Abstract:We derive a minimax distributionally robust inverse reinforcement learning (IRL) algorithm to reconstruct the utility functions of a multi-agent sensing system. Specifically, we construct utility estimators which minimize the worst-case prediction error over a Wasserstein ambiguity set centered at noisy signal observations. We prove the equivalence between this robust estimation and a semi-infinite optimization reformulation, and we propose a consistent algorithm to compute solutions. We illustrate the efficacy of this robust IRL scheme in numerical studies to reconstruct the utility functions of a cognitive radar network from observed tracking signals.

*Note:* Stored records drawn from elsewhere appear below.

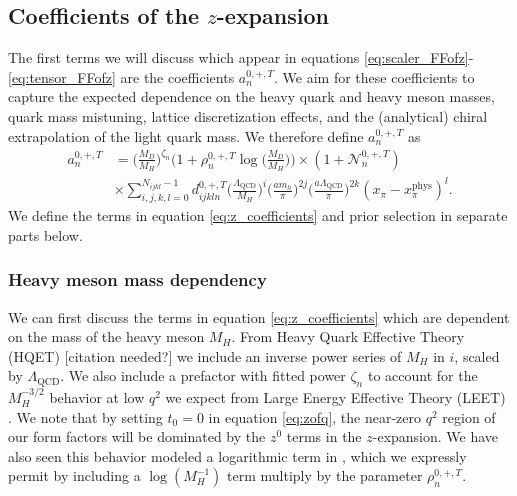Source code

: \subsection{Coefficients of the $z$-expansion}\label{sec:coef_z_expand}
The first terms we will discuss which appear in equations \ref{eq:scaler_FFofz}-\ref{eq:tensor_FFofz} are the coefficients $a_n^{0,+,T}$.  We aim for these coefficients to capture the expected dependence on the heavy quark and heavy meson masses, quark mass mistuning, lattice discretization effects, and the (analytical) chiral extrapolation of the light quark mass.  We therefore define $a_n^{0,+,T}$ as
\begin{equation}\label{eq:z_coefficients}
    \begin{split}
        a_n^{0,+,T}&=
          {\Big(\frac{M_D}{M_H}\Big)^{{\zeta_n}}\Big(1+{\rho_n^{0,+,T}}\log\Big(\frac{M_D}{M_H}\Big)\Big)} \times(1+{\mathcal{N}^{0,+,T}_n})\\
          &\times
          \sum_{i,j,k,l=0}^{N_{ijkl}-1} d_{ijkln}^{0,+,T}\Big(\frac{\Lambda_{\mathrm{QCD}}}{M_{H}}\Big)^{{i}} 
          \Big(\frac{am_h}{\pi}\Big)^{2{j}}
          {\Big(\frac{a\Lambda_{\mathrm{QCD}}}{\pi}\Big)^{2k}}
          {(x_{\pi}-x_{\pi}^{\mathrm{phys}})^{l}}.
    \end{split}
\end{equation}
We define the terms in equation \ref{eq:z_coefficients} and prior selection in separate parts below.

\subsubsection{Heavy meson mass dependency}
We can first discuss the terms in equation \ref{eq:z_coefficients} which are dependent on the mass of the heavy meson $M_H$. From Heavy Quark Effective Theory (HQET) [citation needed?] we include an inverse power series of $M_H$ in $i$, scaled by $\Lambda_\mathrm{QCD}$.  We also include a prefactor with fitted power $\zeta_n$ to account for the $M_H^{-3/2}$ behavior at low $q^2$ we expect from Large Energy Effective Theory (LEET) \cite{Husung_2020}.  We note that by setting $t_0 = 0$ in equation \ref{eq:zofq}, the near-zero $q^2$ region of our form factors will be dominated by the $z^0$ terms in the $z$-expansion.  We have also seen this behavior modeled a logarithmic term in \cite{Will_towardsB}, which we expressly permit by including a $\log(M_H^{-1})$ term multiply by the parameter $\rho_n^{0,+,T}$.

What problem does this paper attempt to address?
The problem that this paper attempts to solve is how to robustly reconstruct the utility functions of each agent from noisy observation signals in a multi - agent system. Specifically, the researchers hope to ensure that even if the observation data is noisy, they can accurately identify whether these agents are making coordinated decisions and reconstruct their utility functions.
### Problem Background
In multi - agent systems, especially in cognitive radar networks or unmanned aerial vehicle (UAV) networks, how to determine whether multiple sensors are working cooperatively (i.e., whether their behaviors are Pareto - optimal) and reconstruct the utility function of each sensor from the observed signals is an important problem. This problem is known as Multi - Agent Inverse Reinforcement Learning (MA - IRL).
### Core Contributions of the Paper
1. **Proposing a Robust MA - IRL Algorithm**: This algorithm constructs a distributionally robust optimization framework based on the Wasserstein distance to minimize the worst - case prediction error.
2. **Theoretical Proof**: It is proved that this robust estimation method is equivalent to a reformulation of a semi - infinite programming problem, and an efficient algorithm is provided to calculate the solution.
3. **Numerical Experiment Verification**: Through numerical experiments, the effectiveness of this robust IRL algorithm is demonstrated, especially when dealing with noisy observation data, it can significantly improve the worst - case reconstruction accuracy.
### Mathematical Formulas
- **Wasserstein Distance**:
\[
W(Q, P)=\inf_{\pi\in\Pi(Q, P)}\int_{X\times X}\|x - y\|_2\pi(dx, dy)
\]
where $\Pi(Q, P)$ is the set of all probability distributions with $Q$ and $P$ as marginal distributions.
- **Robust Estimation Objective**:
\[
\min_{\psi\in\Psi}\sup_{Q\sim B_\epsilon(P_T)}\mathbb{E}_{\Phi\sim Q}[h(\psi, \Phi)]
\]
where $B_\epsilon(P_T)$ is the set of probability distributions whose 1 - Wasserstein distance from the empirical distribution $P_T$ does not exceed $\epsilon$.
### Summary
By introducing the method of distributionally robust optimization, this paper solves the problem of utility function reconstruction in multi - agent systems with noisy observation data, and provides theoretical guarantees and verification of effectiveness in practical applications. This method not only improves the worst - case reconstruction accuracy but also maintains good average performance.